# Backtesting Engine Tutorial

This notebook provides a comprehensive tutorial for the Backtesting Engine, covering all major features from basic usage to advanced analysis.

## Table of Contents
1. [Installation and Setup](#installation)
2. [Basic Concepts](#concepts)
3. [Data Management](#data)
4. [Creating Strategies](#strategies)
5. [Execution Simulation](#execution)
6. [Running Backtests](#backtests)
7. [Performance Analysis](#analysis)
8. [Advanced Features](#advanced)
9. [Best Practices](#best-practices)

## 1. Installation and Setup {#installation}

First, let's install the necessary dependencies and set up our environment.

In [None]:
# Install dependencies (run this in your terminal)
# pip install -e .

# Import necessary libraries
import sys
import os
import logging
from datetime import datetime, timedelta
from decimal import Decimal
from pathlib import Path

# Set up logging
logging.basicConfig(level=logging.INFO, format='%(asctime)s - %(levelname)s - %(message)s')

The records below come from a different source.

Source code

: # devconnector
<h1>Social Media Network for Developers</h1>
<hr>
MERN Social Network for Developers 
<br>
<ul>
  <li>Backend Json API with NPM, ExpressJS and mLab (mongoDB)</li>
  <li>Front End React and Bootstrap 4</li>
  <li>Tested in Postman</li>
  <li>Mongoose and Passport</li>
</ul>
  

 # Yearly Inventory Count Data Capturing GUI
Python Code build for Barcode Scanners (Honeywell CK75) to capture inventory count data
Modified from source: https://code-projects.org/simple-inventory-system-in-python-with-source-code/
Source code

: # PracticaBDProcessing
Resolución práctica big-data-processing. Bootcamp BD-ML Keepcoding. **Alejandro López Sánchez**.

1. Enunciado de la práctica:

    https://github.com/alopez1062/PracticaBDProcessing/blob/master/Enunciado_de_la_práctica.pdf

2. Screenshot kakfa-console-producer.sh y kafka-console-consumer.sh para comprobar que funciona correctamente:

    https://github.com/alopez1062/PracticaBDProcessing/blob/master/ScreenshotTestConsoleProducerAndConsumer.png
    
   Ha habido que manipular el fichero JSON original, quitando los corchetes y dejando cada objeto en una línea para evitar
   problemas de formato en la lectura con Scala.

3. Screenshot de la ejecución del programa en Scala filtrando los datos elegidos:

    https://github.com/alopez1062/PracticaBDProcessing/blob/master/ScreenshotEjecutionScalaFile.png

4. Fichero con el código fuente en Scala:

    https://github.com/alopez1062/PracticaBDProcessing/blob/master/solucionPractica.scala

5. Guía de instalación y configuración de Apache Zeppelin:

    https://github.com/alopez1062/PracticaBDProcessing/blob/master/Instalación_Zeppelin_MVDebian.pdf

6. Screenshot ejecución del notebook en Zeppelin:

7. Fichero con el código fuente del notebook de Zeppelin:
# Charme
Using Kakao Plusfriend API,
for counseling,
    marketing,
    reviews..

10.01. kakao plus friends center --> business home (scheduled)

# Add the project root to Python path
project_root = Path().absolute().parent
if str(project_root) not in sys.path:
    sys.path.append(str(project_root))

print(f"Project root: {project_root}")
print("Setup complete!")

## 2. Basic Concepts {#concepts}

The backtesting engine follows an event-driven architecture with these key components:

- **Events**: Market data, signals, orders, and fills
- **Portfolio**: Position tracking and P&L calculation
- **Strategies**: Trading logic and signal generation
- **Broker**: Order execution with realistic slippage and commissions
- **Engine**: Orchestrates the entire backtesting process

In [None]:
# Import core components
from backtesting_engine import BacktestEngine
from backtesting_engine.core.events import MarketEvent, SignalEvent, OrderEvent, FillEvent
from backtesting_engine.core.portfolio import Portfolio
from backtesting_engine.core.data_handler import DataConfig, CSVDataHandler

print("Core components imported successfully!")

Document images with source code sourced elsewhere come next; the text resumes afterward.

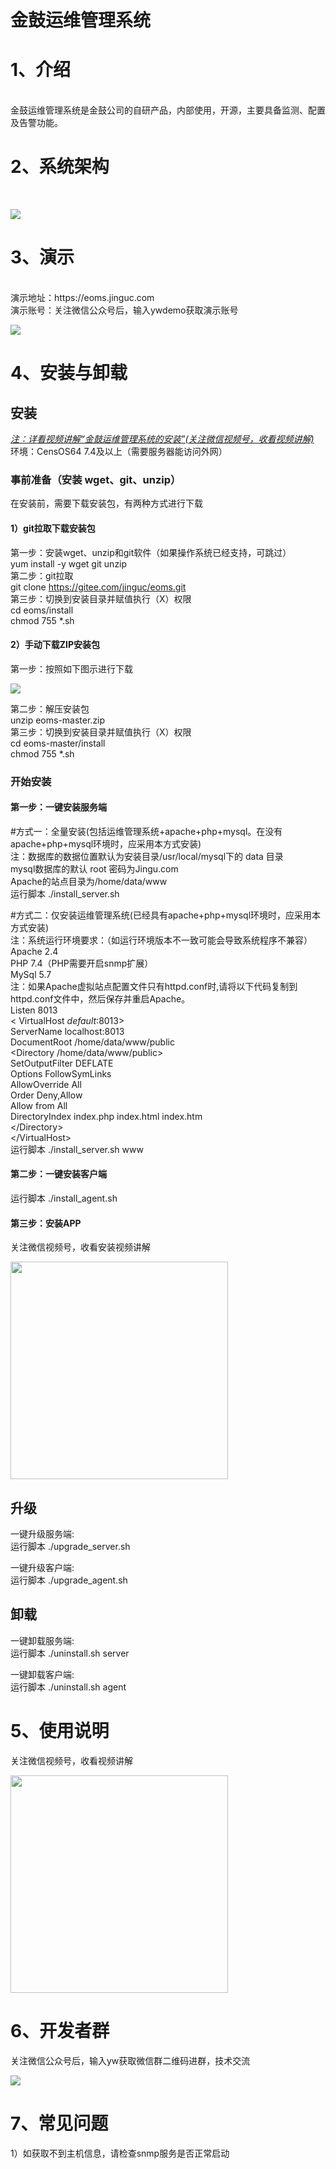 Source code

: # 金鼓运维管理系统

# 1、介绍
<br>
金鼓运维管理系统是金鼓公司的自研产品，内部使用，开源，主要具备监测、配置及告警功能。

# 2、系统架构
<br>
<p style="align:left;"><img src="https://www.jinguc.com/oms/img/xtjg.png"></p>

# 3、演示
<br>
演示地址：https://eoms.jinguc.com<br>
演示账号：关注微信公众号后，输入ywdemo获取演示账号<br>

<p style="align:left;"><img src="https://www.jinguc.com/oms/img/gzh.png"></p>

# 4、安装与卸载
## 安装
<em><a href="#5使用说明">注：详看视频讲解“金鼓运维管理系统的安装”(关注微信视频号，收看视频讲解)</a></em><br>
环境：CensOS64 7.4及以上（需要服务器能访问外网）<br>

### 事前准备（安装 wget、git、unzip）<br>
在安装前，需要下载安装包，有两种方式进行下载
#### 1）git拉取下载安装包<br>
第一步：安装wget、unzip和git软件（如果操作系统已经支持，可跳过）<br>
yum install -y wget git unzip<br>
第二步：git拉取<br>
git clone https://gitee.com/jinguc/eoms.git<br>
第三步：切换到安装目录并赋值执行（X）权限<br>
cd eoms/install<br>
chmod 755  *.sh<br>

#### 2）手动下载ZIP安装包<br>
第一步：按照如下图示进行下载<br>
<p style="align:left;"><img src="https://www.jinguc.com/oms/img/download_zip.png"></p>

第二步：解压安装包<br>
unzip eoms-master.zip<br>
第三步：切换到安装目录并赋值执行（X）权限<br>
cd eoms-master/install<br>
chmod 755  *.sh<br>

### 开始安装
#### 第一步：一键安装服务端<br>
#方式一：全量安装(包括运维管理系统+apache+php+mysql。在没有apache+php+mysql环境时，应采用本方式安装)<br>
注：数据库的数据位置默认为安装目录/usr/local/mysql下的 data 目录<br>
      mysql数据库的默认 root 密码为Jingu.com<br>
      Apache的站点目录为/home/data/www<br>
运行脚本 ./install_server.sh<br>

#方式二：仅安装运维管理系统(已经具有apache+php+mysql环境时，应采用本方式安装)<br>
注：系统运行环境要求：（如运行环境版本不一致可能会导致系统程序不兼容）<br>
Apache 2.4<br>
PHP 7.4（PHP需要开启snmp扩展）<br>
MySql 5.7<br>
注：如果Apache虚拟站点配置文件只有httpd.conf时,请将以下代码复制到httpd.conf文件中，然后保存并重启Apache。<br>
Listen 8013<br>
< VirtualHost _default_:8013><br>
ServerName localhost:8013<br>
DocumentRoot /home/data/www/public<br>
<Directory /home/data/www/public><br>
    SetOutputFilter DEFLATE<br>
    Options FollowSymLinks<br>
    AllowOverride All<br>
    Order Deny,Allow<br>
    Allow from All<br>
    DirectoryIndex index.php index.html index.htm<br>
<\/Directory><br>
<\/VirtualHost><br>
运行脚本 ./install_server.sh www<br>

#### 第二步：一键安装客户端<br>
运行脚本 ./install_agent.sh<br>

#### 第三步：安装APP<br>
关注微信视频号，收看安装视频讲解<br>
<p style="align:left;"><img src="https://www.jinguc.com/oms/img/sph.png" width="348"></p>

## 升级
一键升级服务端:<br>
运行脚本 ./upgrade_server.sh<br>

一键升级客户端:<br>
运行脚本 ./upgrade_agent.sh<br>
## 卸载
一键卸载服务端:<br>
运行脚本 ./uninstall.sh server<br>

一键卸载客户端:<br>
运行脚本 ./uninstall.sh agent<br>
<p>

# 5、使用说明
关注微信视频号，收看视频讲解<br>
<p style="align:left;"><img src="https://www.jinguc.com/oms/img/sph.png" width="348"></p>
<p>

# 6、开发者群
关注微信公众号后，输入yw获取微信群二维码进群，技术交流<br>
<p style="align:left;"><img src="https://www.jinguc.com/oms/img/kfq.png"></p>

# 7、常见问题

1）如获取不到主机信息，请检查snmp服务是否正常启动<br>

# Let's examine the event types
print("\nEvent Types:")
print(f"MarketEvent: {MarketEvent.__doc__}")
print(f"SignalEvent: {SignalEvent.__doc__}")

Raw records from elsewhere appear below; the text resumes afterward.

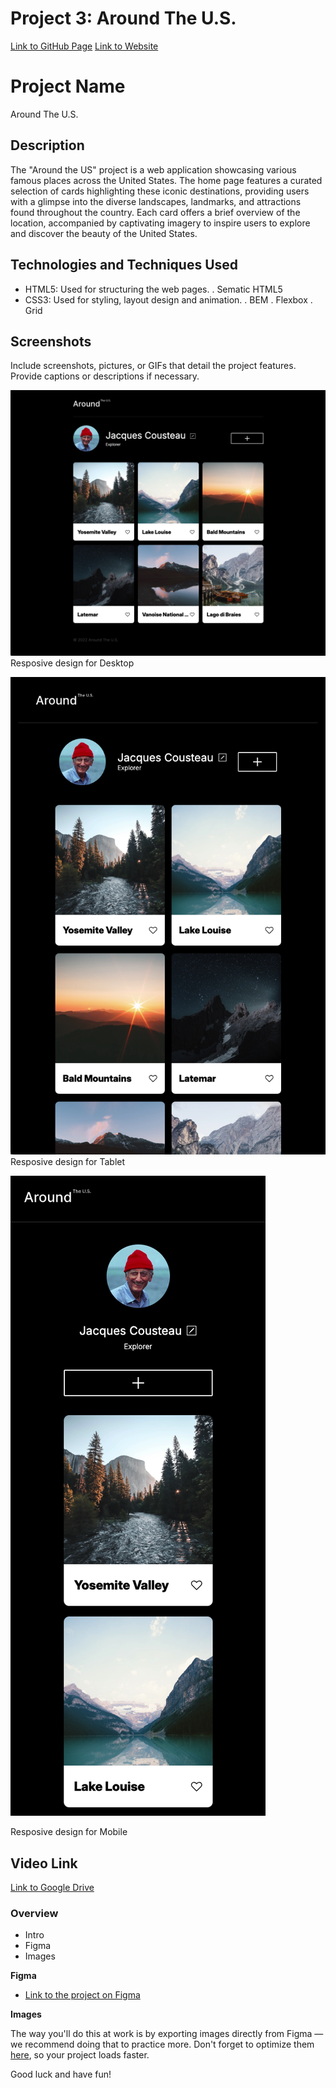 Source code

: # Project 3: Around The U.S.

[Link to GitHub Page](https://mabayasimon.github.io/se_project_aroundtheus/)
[Link to Website](https://mabayasimon.github.io/se_project_aroundtheus/)



# Project Name

Around The U.S.

## Description

The "Around the US" project is a web application showcasing various famous places across the United States. The home page features a curated selection of cards highlighting these iconic destinations, providing users with a glimpse into the diverse landscapes, landmarks, and attractions found throughout the country. Each card offers a brief overview of the location, accompanied by captivating imagery to inspire users to explore and discover the beauty of the United States.

## Technologies and Techniques Used

- HTML5: Used for structuring the web pages.
  . Sematic HTML5
- CSS3: Used for styling, layout design and animation.
  . BEM
  . Flexbox
  . Grid

## Screenshots

Include screenshots, pictures, or GIFs that detail the project features. Provide captions or descriptions if necessary.

![Screenshot 1](./images/screenshot1.png)
Resposive design for Desktop

![Screenshot 2](./images/screenshot2.png)
Resposive design for Tablet

![Screenshot 3](./images/screenshot3.png)

Resposive design for Mobile

## Video Link

[Link to Google Drive](https://drive.google.com/file/d/1CrEJpvGAuLGDMXcB7MrROz7abOmqNbjR/view?usp=drive_link)

### Overview

- Intro
- Figma
- Images

**Figma**

- [Link to the project on Figma](https://www.figma.com/file/ii4xxsJ0ghevUOcssTlHZv/Sprint-3%3A-Around-the-US?node-id=0%3A1)

**Images**

The way you'll do this at work is by exporting images directly from Figma — we recommend doing that to practice more. Don't forget to optimize them [here](https://tinypng.com/), so your project loads faster.

Good luck and have fun!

## 3. Data Management {#data}

The engine supports multiple data sources: CSV files, databases, and APIs. Let's start by creating some sample data.

In [None]:
import pandas as pd
import numpy as np

def create_sample_data(symbol, start_date, end_date, initial_price=100):
    """Create realistic sample market data."""
    dates = pd.date_range(start_date, end_date, freq='D')
    
    # Generate returns with some autocorrelation and volatility clustering
    np.random.seed(42 + hash(symbol) % 1000)
    returns = np.random.normal(0.0005, 0.02, len(dates))
    
    # Add momentum and mean reversion effects
    for i in range(1, len(returns)):
        returns[i] += 0.1 * returns[i-1]  # Momentum
        if i > 20:
            returns[i] -= 0.05 * np.mean(returns[i-20:i])  # Mean reversion
    
    # Calculate prices
    prices = initial_price * np.exp(np.cumsum(returns))
    
    # Generate OHLCV data
    df = pd.DataFrame(index=dates)
    df['close'] = prices
    df['open'] = df['close'].shift(1) * (1 + np.random.normal(0, 0.003, len(dates)))
    df['high'] = np.maximum(df['open'], df['close']) * (1 + np.abs(np.random.normal(0, 0.008, len(dates))))
    df['low'] = np.minimum(df['open'], df['close']) * (1 - np.abs(np.random.normal(0, 0.008, len(dates))))
    df['volume'] = np.random.lognormal(15, 0.5, len(dates)).astype(int)
    df['adj_close'] = df['close']
    
    return df.dropna()

# Create sample data for multiple symbols
symbols = ['AAPL', 'MSFT', 'GOOGL']
start_date = '2020-01-01'
end_date = '2023-12-31'

data_dir = Path('data')
data_dir.mkdir(exist_ok=True)

for symbol in symbols:
    df = create_sample_data(symbol, start_date, end_date)
    file_path = data_dir / f'{symbol}.csv'
    df.to_csv(file_path)
    print(f"Created data for {symbol}: {len(df)} records")

# Display sample data
sample_df = pd.read_csv(data_dir / 'AAPL.csv', index_col=0, parse_dates=True)
print("\nSample AAPL data:")
print(sample_df.head())
print(f"\nData shape: {sample_df.shape}")
print(f"Date range: {sample_df.index[0]} to {sample_df.index[-1]}")

In [None]:
# Set up data handler
data_config = DataConfig(
    source_type='csv',
    path_or_connection='data',
    symbols=symbols,
    start_date=datetime(2020, 1, 1),
    end_date=datetime(2023, 12, 31),
    frequency='daily',
    validate_data=True,
    handle_missing='forward_fill'
)

print(f"Data configuration created for symbols: {data_config.symbols}")
print(f"Source type: {data_config.source_type}")
print(f"Date range: {data_config.start_date} to {data_config.end_date}")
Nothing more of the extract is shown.